▶ Available data:
——————
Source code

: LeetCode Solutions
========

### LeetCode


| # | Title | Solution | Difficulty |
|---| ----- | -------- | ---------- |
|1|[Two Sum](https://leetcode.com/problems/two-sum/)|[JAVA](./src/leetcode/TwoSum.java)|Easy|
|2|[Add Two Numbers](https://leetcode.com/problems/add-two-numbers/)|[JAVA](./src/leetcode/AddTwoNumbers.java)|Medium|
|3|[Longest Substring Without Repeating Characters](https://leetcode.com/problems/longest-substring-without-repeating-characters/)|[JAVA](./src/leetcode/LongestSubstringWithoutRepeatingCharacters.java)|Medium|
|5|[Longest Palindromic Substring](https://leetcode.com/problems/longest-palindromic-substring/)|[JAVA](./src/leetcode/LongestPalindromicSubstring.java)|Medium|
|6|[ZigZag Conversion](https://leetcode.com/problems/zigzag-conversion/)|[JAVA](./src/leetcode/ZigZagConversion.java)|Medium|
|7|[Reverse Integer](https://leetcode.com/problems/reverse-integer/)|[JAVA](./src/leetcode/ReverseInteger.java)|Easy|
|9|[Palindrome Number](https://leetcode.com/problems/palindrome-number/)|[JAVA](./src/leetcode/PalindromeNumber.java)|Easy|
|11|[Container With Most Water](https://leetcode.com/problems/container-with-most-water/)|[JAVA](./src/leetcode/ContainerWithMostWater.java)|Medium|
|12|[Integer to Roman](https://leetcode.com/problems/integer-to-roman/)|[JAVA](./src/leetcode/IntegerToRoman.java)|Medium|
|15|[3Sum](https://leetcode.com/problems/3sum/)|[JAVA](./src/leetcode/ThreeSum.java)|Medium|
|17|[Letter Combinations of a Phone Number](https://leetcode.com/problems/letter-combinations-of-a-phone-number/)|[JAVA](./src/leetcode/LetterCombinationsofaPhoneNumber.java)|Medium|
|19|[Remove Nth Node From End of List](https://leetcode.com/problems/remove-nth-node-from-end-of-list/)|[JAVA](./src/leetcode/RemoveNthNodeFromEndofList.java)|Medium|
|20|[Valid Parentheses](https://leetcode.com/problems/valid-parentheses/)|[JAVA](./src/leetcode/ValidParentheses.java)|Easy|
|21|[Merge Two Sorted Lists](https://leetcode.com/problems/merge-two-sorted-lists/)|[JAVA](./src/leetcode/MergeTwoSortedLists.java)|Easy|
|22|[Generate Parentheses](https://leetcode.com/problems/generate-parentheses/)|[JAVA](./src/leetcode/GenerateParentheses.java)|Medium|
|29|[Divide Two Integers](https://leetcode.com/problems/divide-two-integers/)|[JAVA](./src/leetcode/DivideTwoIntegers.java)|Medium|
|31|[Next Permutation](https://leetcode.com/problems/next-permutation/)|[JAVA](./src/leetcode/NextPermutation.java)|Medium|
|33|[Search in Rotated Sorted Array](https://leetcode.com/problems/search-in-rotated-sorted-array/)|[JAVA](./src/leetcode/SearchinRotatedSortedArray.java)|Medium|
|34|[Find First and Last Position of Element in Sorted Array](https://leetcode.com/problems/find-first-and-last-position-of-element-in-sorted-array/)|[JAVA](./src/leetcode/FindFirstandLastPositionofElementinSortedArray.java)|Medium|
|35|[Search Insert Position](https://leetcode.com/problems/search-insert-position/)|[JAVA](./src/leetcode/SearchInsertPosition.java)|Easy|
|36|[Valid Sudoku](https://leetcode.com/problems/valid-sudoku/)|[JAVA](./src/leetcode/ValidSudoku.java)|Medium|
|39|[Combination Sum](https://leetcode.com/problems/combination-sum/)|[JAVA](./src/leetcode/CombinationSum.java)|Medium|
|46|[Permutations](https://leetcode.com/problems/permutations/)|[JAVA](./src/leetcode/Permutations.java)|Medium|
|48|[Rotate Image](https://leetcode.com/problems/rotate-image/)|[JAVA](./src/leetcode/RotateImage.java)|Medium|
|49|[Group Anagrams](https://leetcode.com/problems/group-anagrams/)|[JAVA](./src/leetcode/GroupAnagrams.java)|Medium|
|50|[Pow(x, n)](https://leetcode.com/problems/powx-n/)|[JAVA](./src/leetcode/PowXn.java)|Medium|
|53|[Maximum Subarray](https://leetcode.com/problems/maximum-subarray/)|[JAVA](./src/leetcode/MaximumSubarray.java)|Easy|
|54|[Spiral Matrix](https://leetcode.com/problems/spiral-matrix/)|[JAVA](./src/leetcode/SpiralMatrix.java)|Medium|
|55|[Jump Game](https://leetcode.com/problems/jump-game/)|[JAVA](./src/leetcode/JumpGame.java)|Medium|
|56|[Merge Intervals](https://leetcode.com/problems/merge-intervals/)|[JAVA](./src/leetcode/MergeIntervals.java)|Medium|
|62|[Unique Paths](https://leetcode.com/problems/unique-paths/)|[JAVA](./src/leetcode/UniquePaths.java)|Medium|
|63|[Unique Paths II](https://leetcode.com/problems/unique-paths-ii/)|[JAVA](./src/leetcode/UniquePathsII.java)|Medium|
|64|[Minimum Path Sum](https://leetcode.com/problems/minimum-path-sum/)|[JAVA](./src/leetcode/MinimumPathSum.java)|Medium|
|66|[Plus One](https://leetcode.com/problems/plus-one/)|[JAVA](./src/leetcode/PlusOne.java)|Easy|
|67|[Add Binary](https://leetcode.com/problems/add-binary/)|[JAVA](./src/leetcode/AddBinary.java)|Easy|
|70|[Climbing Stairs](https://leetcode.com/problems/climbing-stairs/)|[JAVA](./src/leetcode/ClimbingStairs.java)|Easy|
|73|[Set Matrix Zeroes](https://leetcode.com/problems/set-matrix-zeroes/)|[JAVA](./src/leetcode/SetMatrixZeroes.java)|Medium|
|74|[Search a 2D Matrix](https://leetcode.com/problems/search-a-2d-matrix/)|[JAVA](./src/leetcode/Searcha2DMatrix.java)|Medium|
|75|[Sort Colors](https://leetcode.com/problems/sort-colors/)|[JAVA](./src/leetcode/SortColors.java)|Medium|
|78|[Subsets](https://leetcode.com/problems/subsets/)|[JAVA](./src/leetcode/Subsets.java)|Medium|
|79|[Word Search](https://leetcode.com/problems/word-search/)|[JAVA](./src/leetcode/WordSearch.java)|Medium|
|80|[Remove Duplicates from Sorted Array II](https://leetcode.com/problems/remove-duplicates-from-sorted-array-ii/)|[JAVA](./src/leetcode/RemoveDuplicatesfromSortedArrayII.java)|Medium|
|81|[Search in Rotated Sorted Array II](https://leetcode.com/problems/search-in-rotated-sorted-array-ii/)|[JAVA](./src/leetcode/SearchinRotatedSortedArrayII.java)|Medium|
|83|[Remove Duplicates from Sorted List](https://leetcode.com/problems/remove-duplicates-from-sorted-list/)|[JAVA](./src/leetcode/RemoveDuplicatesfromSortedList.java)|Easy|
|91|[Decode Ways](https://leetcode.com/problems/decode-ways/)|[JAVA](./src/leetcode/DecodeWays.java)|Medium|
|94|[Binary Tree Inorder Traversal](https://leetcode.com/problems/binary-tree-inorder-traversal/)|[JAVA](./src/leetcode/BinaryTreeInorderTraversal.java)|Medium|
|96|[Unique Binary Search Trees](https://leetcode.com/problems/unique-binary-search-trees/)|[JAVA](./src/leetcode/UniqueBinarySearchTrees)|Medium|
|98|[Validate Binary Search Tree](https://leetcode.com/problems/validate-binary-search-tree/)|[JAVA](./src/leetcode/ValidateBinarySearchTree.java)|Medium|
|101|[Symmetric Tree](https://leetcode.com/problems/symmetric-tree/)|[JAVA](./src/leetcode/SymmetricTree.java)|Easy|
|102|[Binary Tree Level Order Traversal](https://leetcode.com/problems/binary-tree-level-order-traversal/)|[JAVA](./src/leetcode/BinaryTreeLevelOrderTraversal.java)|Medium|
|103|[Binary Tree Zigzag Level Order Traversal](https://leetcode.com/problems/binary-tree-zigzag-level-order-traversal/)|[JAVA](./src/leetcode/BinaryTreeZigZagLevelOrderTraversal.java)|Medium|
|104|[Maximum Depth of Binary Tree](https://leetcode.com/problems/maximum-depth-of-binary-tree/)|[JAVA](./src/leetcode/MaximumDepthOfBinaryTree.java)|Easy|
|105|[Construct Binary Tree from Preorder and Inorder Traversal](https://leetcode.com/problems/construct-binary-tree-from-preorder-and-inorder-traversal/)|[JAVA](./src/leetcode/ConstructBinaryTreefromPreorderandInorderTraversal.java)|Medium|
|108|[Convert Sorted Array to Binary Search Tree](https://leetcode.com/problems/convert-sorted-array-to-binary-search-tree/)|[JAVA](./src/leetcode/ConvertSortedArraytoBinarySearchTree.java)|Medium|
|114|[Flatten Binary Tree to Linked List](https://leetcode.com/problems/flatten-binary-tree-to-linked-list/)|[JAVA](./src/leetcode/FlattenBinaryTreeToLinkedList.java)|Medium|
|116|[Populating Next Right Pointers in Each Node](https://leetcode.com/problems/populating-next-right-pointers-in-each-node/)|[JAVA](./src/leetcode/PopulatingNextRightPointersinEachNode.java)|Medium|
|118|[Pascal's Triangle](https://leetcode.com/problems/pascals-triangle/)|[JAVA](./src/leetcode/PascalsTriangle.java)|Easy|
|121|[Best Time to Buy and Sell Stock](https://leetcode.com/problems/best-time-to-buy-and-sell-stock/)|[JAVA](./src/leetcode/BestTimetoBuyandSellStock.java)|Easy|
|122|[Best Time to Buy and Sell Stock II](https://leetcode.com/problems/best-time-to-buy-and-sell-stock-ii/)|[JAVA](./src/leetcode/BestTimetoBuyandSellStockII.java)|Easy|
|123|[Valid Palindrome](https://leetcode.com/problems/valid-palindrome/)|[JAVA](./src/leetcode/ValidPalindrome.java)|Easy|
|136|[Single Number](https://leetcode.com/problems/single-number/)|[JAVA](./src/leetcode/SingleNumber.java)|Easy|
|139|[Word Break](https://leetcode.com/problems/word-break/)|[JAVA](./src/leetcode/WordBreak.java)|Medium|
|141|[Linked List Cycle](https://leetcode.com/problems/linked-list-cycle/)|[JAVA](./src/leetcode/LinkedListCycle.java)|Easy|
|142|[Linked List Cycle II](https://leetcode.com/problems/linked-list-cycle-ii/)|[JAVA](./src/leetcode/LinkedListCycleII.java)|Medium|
——————
▶ What you have to do: Using the data above, print exactly the lines from the line that contains "### LeetCode" through the line that contains "Substring Without Repeating", with both included.

▶ Result:
### LeetCode


| # | Title | Solution | Difficulty |
|---| ----- | -------- | ---------- |
|1|[Two Sum](https://leetcode.com/problems/two-sum/)|[JAVA](./src/leetcode/TwoSum.java)|Easy|
|2|[Add Two Numbers](https://leetcode.com/problems/add-two-numbers/)|[JAVA](./src/leetcode/AddTwoNumbers.java)|Medium|
|3|[Longest Substring Without Repeating Characters](https://leetcode.com/problems/longest-substring-without-repeating-characters/)|[JAVA](./src/leetcode/LongestSubstringWithoutRepeatingCharacters.java)|Medium|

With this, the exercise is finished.